Roma, un attacco da Champions: Scamacca si avvicina. E avanza anche D’Amico come ds
Il Fulvio Bernardini si è svuotato, ma la Roma non si ferma. Il futuro continua a muoversi veloce, tra telefonate, strategie e sogni di mercato che stanno già incendiando la primavera giallorossa. I calciatori sono partiti: chi verso le vacanze, chi verso i ritiri delle rispettive nazionali per il Mondiale. Ma il motore romanista resta acceso. Eccome. Ryan Friedkin tornerà nelle prossime ore per entrare nel vivo della programmazione: rinnovi, assetto societario, mercato, nuove ambizioni. E poi c’è Gasperini, lontano da Roma soltanto geograficamente. Il tecnico si è rifugiato nel Monferrato Astigiano, nella quiete della sua “Cascina Gilli”, tra i vigneti di Castelnuovo Don Bosco, la famiglia e il silenzio della sua terra. Relax sì, disconnessione impossibile. Perché il telefono resta acceso. Sempre. Gasp aspetta aggiornamenti sui rinnovi, sulla sede del ritiro estivo, sulle entrate e sulle uscite. Ma soprattutto continua a lavorare sottotraccia per costruire la sua Roma. Una squadra feroce, intensa, verticale. Una squadra che assomigli il più possibile alla sua idea di calcio. E dentro quell’idea c’è da tempo un nome ben preciso: Gianluca Scamacca.
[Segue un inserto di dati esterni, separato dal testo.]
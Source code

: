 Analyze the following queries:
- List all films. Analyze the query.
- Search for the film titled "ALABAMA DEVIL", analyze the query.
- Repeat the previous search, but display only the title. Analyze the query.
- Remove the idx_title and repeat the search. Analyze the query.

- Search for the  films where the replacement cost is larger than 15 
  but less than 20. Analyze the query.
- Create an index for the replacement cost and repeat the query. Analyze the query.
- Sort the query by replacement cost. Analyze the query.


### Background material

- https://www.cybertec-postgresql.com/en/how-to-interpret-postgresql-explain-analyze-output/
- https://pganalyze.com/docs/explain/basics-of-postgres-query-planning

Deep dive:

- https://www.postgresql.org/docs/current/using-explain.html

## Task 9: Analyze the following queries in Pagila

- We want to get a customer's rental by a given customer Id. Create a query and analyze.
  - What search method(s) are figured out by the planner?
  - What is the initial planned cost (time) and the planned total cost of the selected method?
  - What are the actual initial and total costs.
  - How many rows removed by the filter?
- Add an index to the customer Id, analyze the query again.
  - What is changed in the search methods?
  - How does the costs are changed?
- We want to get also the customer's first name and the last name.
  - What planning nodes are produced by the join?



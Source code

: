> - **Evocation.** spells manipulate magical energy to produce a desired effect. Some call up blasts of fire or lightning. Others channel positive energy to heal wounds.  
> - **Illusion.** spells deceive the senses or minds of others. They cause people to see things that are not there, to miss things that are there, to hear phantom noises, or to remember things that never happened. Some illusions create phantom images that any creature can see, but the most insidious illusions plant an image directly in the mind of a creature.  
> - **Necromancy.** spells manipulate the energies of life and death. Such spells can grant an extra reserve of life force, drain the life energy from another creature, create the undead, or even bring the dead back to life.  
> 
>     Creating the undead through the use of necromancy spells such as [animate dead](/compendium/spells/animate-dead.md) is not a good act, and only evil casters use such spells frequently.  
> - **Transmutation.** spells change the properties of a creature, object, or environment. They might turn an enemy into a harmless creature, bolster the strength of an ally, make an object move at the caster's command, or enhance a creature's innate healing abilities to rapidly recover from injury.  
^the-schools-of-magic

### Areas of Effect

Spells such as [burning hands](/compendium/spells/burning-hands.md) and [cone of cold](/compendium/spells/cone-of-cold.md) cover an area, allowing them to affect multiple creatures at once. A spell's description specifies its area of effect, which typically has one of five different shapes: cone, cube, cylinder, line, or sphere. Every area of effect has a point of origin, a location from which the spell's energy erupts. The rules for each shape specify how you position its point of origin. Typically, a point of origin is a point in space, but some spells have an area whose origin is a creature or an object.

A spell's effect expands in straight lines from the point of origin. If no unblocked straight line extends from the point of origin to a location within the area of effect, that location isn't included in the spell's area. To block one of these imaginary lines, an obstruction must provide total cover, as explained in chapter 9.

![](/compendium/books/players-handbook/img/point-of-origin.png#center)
Gasperini e il legame con Scamacca
Tra Gasperini e il centravanti c’è un rapporto che va oltre il campo. Stima, feeling, sintonia umana. Un legame nato e cresciuto nel tempo, tanto che un anno fa il tecnico era presente al matrimonio dell’attaccante. Già allora Gasp lo avrebbe voluto in giallorosso, ma non se ne fece nulla. La Champions cambia prospettive, ambizioni, possibilità economiche. E soprattutto rende la Roma una destinazione ancora più attraente per un attaccante che sente il bisogno di una nuova sfida. Come probabilmente anche Dodo che sta pensando di lasciare la Fiorentina ed è attratto dalla Roma. Scamacca vuole tornare protagonista. Vuole respirare di nuovo l’aria delle grandi notti europee. Vuole Roma. E la Roma vuole lui. I contatti con alcuni giocatori giallorossi sono continui, il rapporto con l’ambiente non si è mai spezzato. Intanto a Bergamo qualcosa sta cambiando. L’Atalanta ha investito un anno fa 25 milioni su Krstovic e il club inevitabilmente dovrà valorizzare sempre di più il nuovo patrimonio offensivo. Scamacca invece ha il contratto in scadenza tra un anno e il suo futuro è tutto da scrivere. E allora prende forma un’idea che intriga, stuzzica, accende la fantasia dei tifosi: Scamacca e Malen insieme. Oppure alternati. Due attaccanti diversi ma perfettamente complementari. Potenza, profondità, velocità, muscoli, gol. E dietro di loro un artista come Dybala a illuminare il gioco. Il trio è servito.
Questione ds: avanza D'Amico
Ma non finisce qui. Perché a Trigoria si lavora anche per ricostruire un altro trio, quello che ha fatto grande l’Atalanta. Dopo Gasp e il pressing su Scamacca, il nome caldo per la direzione sportiva è quello di Tony D’Amico. È lui il prescelto per raccogliere l’eredità di Massara. Un dirigente che conosce alla perfezione il tecnico, che ha portato Scamacca a Bergamo e che insieme a lui ha alzato l’Europa League. Il Milan si sarebbe tirato indietro dopo la rivoluzione targata Cardinale. La Roma invece continua a spingere. D’Amico sta trattando la risoluzione con l’Atalanta: gli incastri sono partiti, le manovre anche. E mentre il Bernardini resta silenzioso sotto il sole di fine maggio, i telefoni continuano a squillare. Scamacca aspetta. Gasperini pure. La stagione è finita soltanto sul campo. Dietro le quinte, invece, la nuova Roma è già cominciata.